The important parts of DevOps are not about creating fancy new tools or systems. In fact, if anyone attempts to sell you a tool to “do the DevOps,” hurry in the other direction (after first checking that you still have your wallet). Rather, DevOps is about putting together activities that were being performed already, but that had been isolated and walled off from each other.
An interesting story in this vein is the development of the Limpet Mine (mk 1). Seriously, read the whole post—it’s short—but here is the kicker:
Stuart Macrae bought every washing-up bowl, every aniseed ball, and every condom he could find. That became the “Limpet Mine (mk 1).” How did it work, this combination of washing-up bowls, aniseed balls, and condoms? Well, in just one night, 14 Marine Commandoes sank seven Japanese ships using those limpet mines.
Yes, really — the guy made anti-shipping mines from washing-up bowls, aniseed balls (a jawbreaker-like candy), and condoms.

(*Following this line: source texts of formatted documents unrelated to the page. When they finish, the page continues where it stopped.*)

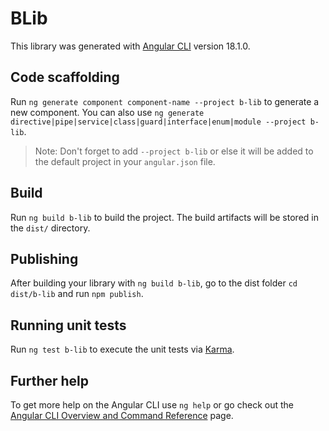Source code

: # BLib

This library was generated with [Angular CLI](https://github.com/angular/angular-cli) version 18.1.0.

## Code scaffolding

Run `ng generate component component-name --project b-lib` to generate a new component. You can also use `ng generate directive|pipe|service|class|guard|interface|enum|module --project b-lib`.
> Note: Don't forget to add `--project b-lib` or else it will be added to the default project in your `angular.json` file. 

## Build

Run `ng build b-lib` to build the project. The build artifacts will be stored in the `dist/` directory.

## Publishing

After building your library with `ng build b-lib`, go to the dist folder `cd dist/b-lib` and run `npm publish`.

## Running unit tests

Run `ng test b-lib` to execute the unit tests via [Karma](https://karma-runner.github.io).

## Further help

To get more help on the Angular CLI use `ng help` or go check out the [Angular CLI Overview and Command Reference](https://angular.dev/tools/cli) page.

How Does This Apply to IT?
There is actually a very real parallel to IT in general, and to Ops in particular: In modern IT, we stand on the shoulders of giants. Nobody builds their own toolchain; we all rely on common libraries built by others. Some say this has gone too far, especially when one programmer deleting 11 lines of code can cause widespread outages — but realistically speaking, where do you draw the line? No third-party libraries, but you can use what ships with your framework? No frameworks, just what comes with the language? How high-level can that language be? Are we allowed Javascript, or does it have to be C? Why stop at C? Let’s do everything in assembler!
Of course not.
What we do is to take existing components off the shelf and assemble them in a creative manner to build something new. Why take time and go to the effort and expense to build an aluminum dome, when you can buy a perfectly serviceable one right now? The value of the limpet mine is not decreased by the humble origins of some of its components; in fact, this only enhances its value, not to mention underlining the ingenuity of its creator.
There is a lot of value sitting on the shelf in IT Ops rooms, too. Each technology domain, each team, has its own tool to track and monitor one specific aspect of the status and performance of the system. All of this valuable information is sitting there, shown on screens all around the room, not to mention the big status board at the head of the NOC.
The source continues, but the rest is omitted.